CVE-2022-2586 arises from a failure to enforce that boundary. In short: an nft object or expression could reference a nft set that belonged to another nft table. When that referenced table was deleted, the referencing object was not always updated or invalidated, allowing the kernel to access freed memory. The result is a use‑after‑free (UAF) that can lead to crashes (availability loss) or, under skilled exploitation, arbitrary kernel memory corruption and privilege escalation.
Multiple vendors and security teams analyzed the problem and issued advisories and fixes; the kernel patch stream and distribution updates followed in the weeks after disclosure.
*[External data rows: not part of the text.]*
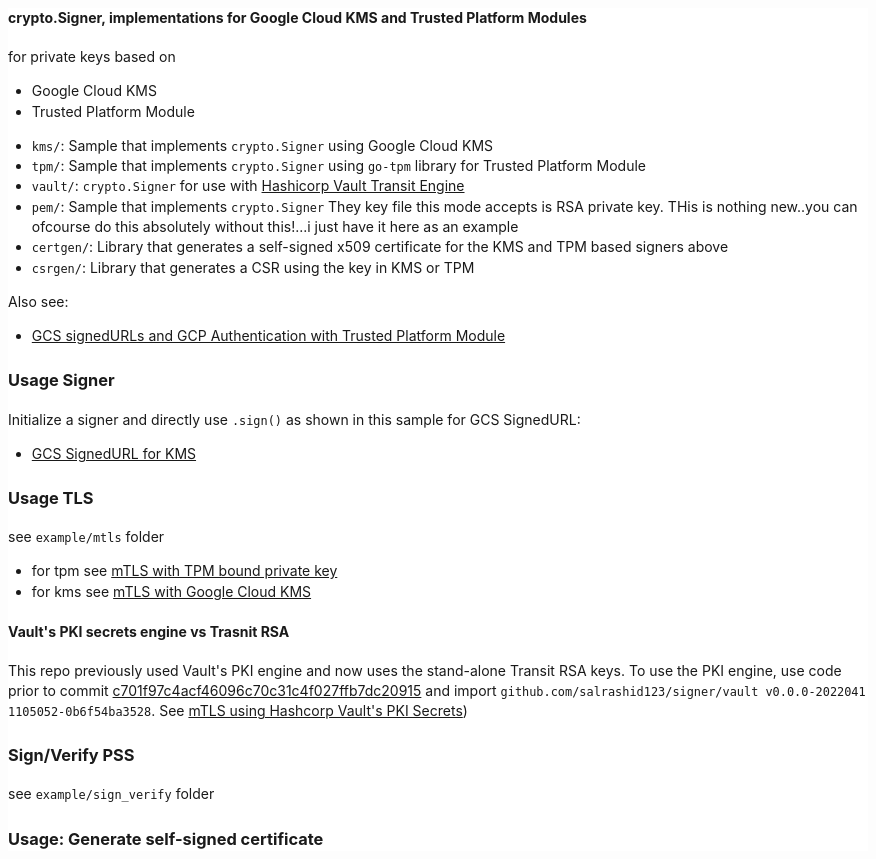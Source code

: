 #### crypto.Signer, implementations for Google Cloud KMS and Trusted Platform Modules

for private keys based on 

* Google Cloud KMS 
* Trusted Platform Module

- `kms/`:  Sample that implements `crypto.Signer` using Google Cloud KMS
- `tpm/`:  Sample that implements `crypto.Signer`  using `go-tpm` library for Trusted Platform Module
- `vault/`:  `crypto.Signer` for use with [Hashicorp Vault Transit Engine](https://www.vaultproject.io/docs/secrets/transit)
- `pem/`:  Sample that implements `crypto.Signer`  They key file this mode accepts is RSA private key. THis is nothing new..you can ofcourse do this absolutely without this!...i just have it here as an example
- `certgen/`:  Library that generates a self-signed x509 certificate for the KMS and TPM based signers above
- `csrgen/`:  Library that generates a CSR using the key in KMS or TPM 

Also see:

- [GCS signedURLs and GCP Authentication with Trusted Platform Module](https://github.com/salrashid123/gcs_tpm)


### Usage Signer

Initialize a signer and directly use `.sign()` as shown in this sample for GCS SignedURL:

- [GCS SignedURL for KMS](https://github.com/salrashid123/kms_service_accounts/blob/master/main.go#L56)

### Usage TLS

see `example/mtls` folder

* for tpm see [mTLS with TPM bound private key](https://github.com/salrashid123/go_tpm_https_embed)
* for kms see [mTLS with Google Cloud KMS](https://github.com/salrashid123/kms_golang_signer)


#### Vault's PKI secrets engine vs Trasnit RSA

This repo previously used Vault's PKI engine and now uses the stand-alone Transit RSA keys.  To use the PKI engine, use code prior to commit [c701f97c4acf46096c70c31c4f027ffb7dc20915](https://github.com/salrashid123/signer/commit/c701f97c4acf46096c70c31c4f027ffb7dc20915) and import `github.com/salrashid123/signer/vault v0.0.0-20220411105052-0b6f54ba3528`. See [mTLS using Hashcorp Vault's PKI Secrets](https://github.com/salrashid123/vault_pki_mtls))

### Sign/Verify PSS

see `example/sign_verify` folder


### Usage: Generate self-signed certificate
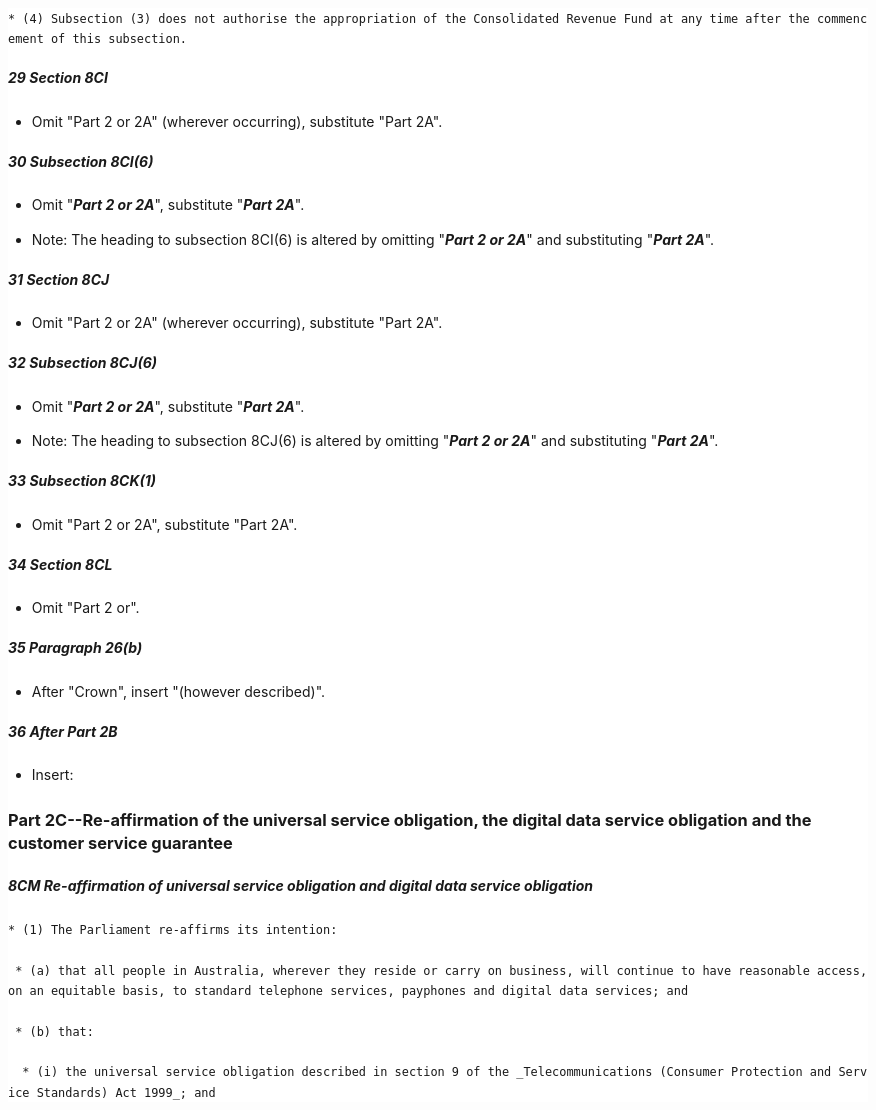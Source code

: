     * (4) Subsection (3) does not authorise the appropriation of the Consolidated Revenue Fund at any time after the commencement of this subsection.

##### 29  Section 8CI

   * Omit "Part 2 or 2A" (wherever occurring), substitute "Part 2A".

##### 30  Subsection 8CI(6)

   * Omit "**_Part 2 or 2A_**", substitute "**_Part 2A_**".

   * Note: The heading to subsection 8CI(6) is altered by omitting "**_Part 2 or 2A_**" and substituting "**_Part 2A_**".

##### 31  Section 8CJ

   * Omit "Part 2 or 2A" (wherever occurring), substitute "Part 2A".

##### 32  Subsection 8CJ(6)

   * Omit "**_Part 2 or 2A_**", substitute "**_Part 2A_**".

   * Note: The heading to subsection 8CJ(6) is altered by omitting "**_Part 2 or 2A_**" and substituting "**_Part 2A_**".

##### 33  Subsection 8CK(1)

   * Omit "Part 2 or 2A", substitute "Part 2A".

##### 34  Section 8CL

   * Omit "Part 2 or".

##### 35  Paragraph 26(b)

   * After "Crown", insert "(however described)".

##### 36  After Part 2B

   * Insert: 

### Part 2C--Re-affirmation of the universal service obligation, the digital data service obligation and the customer service guarantee

##### 8CM  Re-affirmation of universal service obligation and digital data service obligation

    * (1) The Parliament re-affirms its intention:

     * (a) that all people in Australia, wherever they reside or carry on business, will continue to have reasonable access, on an equitable basis, to standard telephone services, payphones and digital data services; and

     * (b) that:

      * (i) the universal service obligation described in section 9 of the _Telecommunications (Consumer Protection and Service Standards) Act 1999_; and
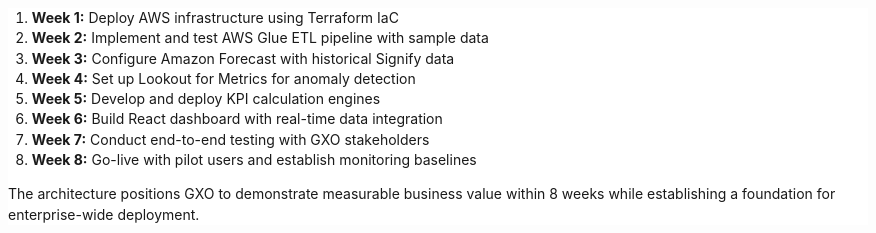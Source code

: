 1. **Week 1:** Deploy AWS infrastructure using Terraform IaC
2. **Week 2:** Implement and test AWS Glue ETL pipeline with sample data
3. **Week 3:** Configure Amazon Forecast with historical Signify data
4. **Week 4:** Set up Lookout for Metrics for anomaly detection
5. **Week 5:** Develop and deploy KPI calculation engines
6. **Week 6:** Build React dashboard with real-time data integration
7. **Week 7:** Conduct end-to-end testing with GXO stakeholders
8. **Week 8:** Go-live with pilot users and establish monitoring baselines

The architecture positions GXO to demonstrate measurable business value within 8 weeks while establishing a foundation for enterprise-wide deployment.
Canonical, SUSE, Red Hat, Amazon (ALAS), and others cataloged the flaw and produced fixes for affected kernels and backported branches.

---

How the vulnerability works — a technical walkthrough​

The actors: tables, sets, objects, expressions​

nftables organizes filtering logic around the concepts of tables, which contain chains and sets. Objects and expressions inside rules evaluate against packet attributes and can reference sets (for membership testing, counters, etc.). Correct operation requires that references from an object to a set are valid and that deletion of a set or an entire table cannot leave behind a live pointer somewhere else in kernel space.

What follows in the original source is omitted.